205 There is at this stage no precise evidence as to any specific amount of any damage which has been suffered. The evidence of Mr Beaton, a marketing consultant, as to the reputation of the Versace brand, and as to the susceptibility of the Versace brand names to damage as a consequence of the making of the representations and imputations, strongly support the applicants' case that they have suffered substantial damage to date and that more damage is anticipated. The evidence in relation to damages alluded to the adverse effect on confidence in terms of public perception, particularly among professionals. Mr Beaton considered that there would be substantial impact on morale of the employees in the business. He further considered that the Versace brand was particularly susceptible to damage because of the identification of the Versace brand with the Versace family. He did not consider that a judgment in favour of the applicants would necessarily counter the negative publicity from the publications and representations which have been made to date. He prepared charts which confirmed that the Versace brand continued as a highly valuable business following the death of Gianni, with worldwide revenues currently at around AUD $ one billion per year. In addition to the evidence of Mr Beaton, there was evidence from Giovanni Galbiati, the General Manager, of Gianni Versace SpA. He gave details as to the branding and promotional activities of the business and the extent of the Versace trade mark portfolio. He explained the "incalculable damage" to the Versace brands and to the morale of employees as a consequence of the representations and allegations complained of. In particular, he considered that the representations and imputations have been made at the critical time during the transition of the business, following the death of Gianni, which in turn maximised their adverse impact on the business.

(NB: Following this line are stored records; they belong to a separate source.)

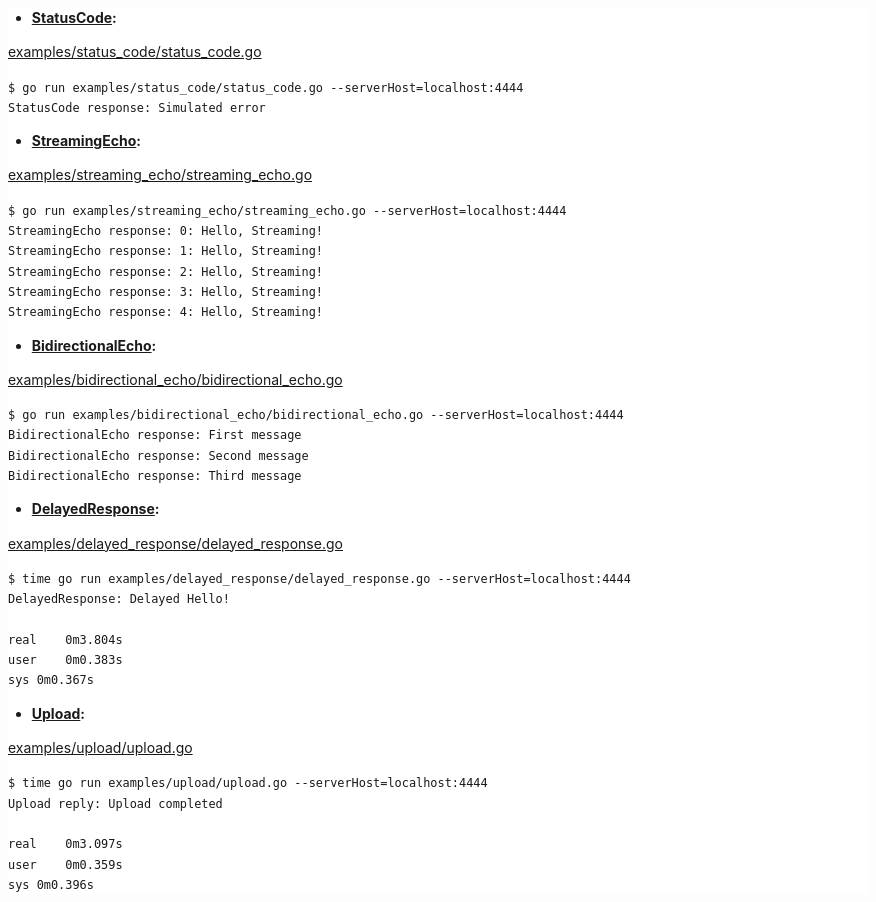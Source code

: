 - **[StatusCode](api/proto/grpcbin.proto#L16):**  

[examples/status_code/status_code.go](examples/status_code/status_code.go)

```
$ go run examples/status_code/status_code.go --serverHost=localhost:4444
StatusCode response: Simulated error
```

- **[StreamingEcho](api/proto/grpcbin.proto#L20):**  

[examples/streaming_echo/streaming_echo.go](examples/streaming_echo/streaming_echo.go)

```
$ go run examples/streaming_echo/streaming_echo.go --serverHost=localhost:4444
StreamingEcho response: 0: Hello, Streaming!
StreamingEcho response: 1: Hello, Streaming!
StreamingEcho response: 2: Hello, Streaming!
StreamingEcho response: 3: Hello, Streaming!
StreamingEcho response: 4: Hello, Streaming!
```

- **[BidirectionalEcho](api/proto/grpcbin.proto#24):**  

[examples/bidirectional_echo/bidirectional_echo.go](examples/bidirectional_echo/bidirectional_echo.go)

```
$ go run examples/bidirectional_echo/bidirectional_echo.go --serverHost=localhost:4444
BidirectionalEcho response: First message
BidirectionalEcho response: Second message
BidirectionalEcho response: Third message
```

- **[DelayedResponse](api/proto/grpcbin.proto#L27):**  

[examples/delayed_response/delayed_response.go](examples/delayed_response/delayed_response.go)

```
$ time go run examples/delayed_response/delayed_response.go --serverHost=localhost:4444
DelayedResponse: Delayed Hello!

real	0m3.804s
user	0m0.383s
sys	0m0.367s
```

- **[Upload](api/proto/grpcbin.proto#L31):**

[examples/upload/upload.go](examples/upload/upload.go)

```
$ time go run examples/upload/upload.go --serverHost=localhost:4444
Upload reply: Upload completed

real	0m3.097s
user	0m0.359s
sys	0m0.396s
```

206 The applicants' evidence as to damage was uncontradicted and not shaken in cross-examination. It accords with likely expectations. From the serious criminal nature of the allegations detailed earlier in these reasons, it would follow that the business of the applicant company and the reputations of Santo and Donatella are likely to have been damaged and that they will continue to be damaged if the representations are repeated. Accordingly, I am satisfied that present actual damage and likely future damage in the event of repetition has been established.
CONCLUSION
207 On the issue of liability I am satisfied that the representations and imputations have with minor exceptions, been made and were false and misleading. I am satisfied that the defamation claims have been established. I am also satisfied that damage has been and will continue to be suffered by the applicants as a consequence of the representations and imputations. The applicants are therefore entitled to appropriate injunctive relief and to declarations in respect of these matters. I direct the applicants to file and serve on the respondents a draft of the Orders which they seek in accordance with these reasons. I direct the applicants to file a timetable for the determination of damages in this matter. The matter is to be listed for resolution of these questions with my Associate, to be arranged within fourteen (14) days.
I certify that the preceding two hundred and seven (207) numbered paragraphs are a true copy of the Reasons for Judgment herein of the Honourable Justice Tamberlin.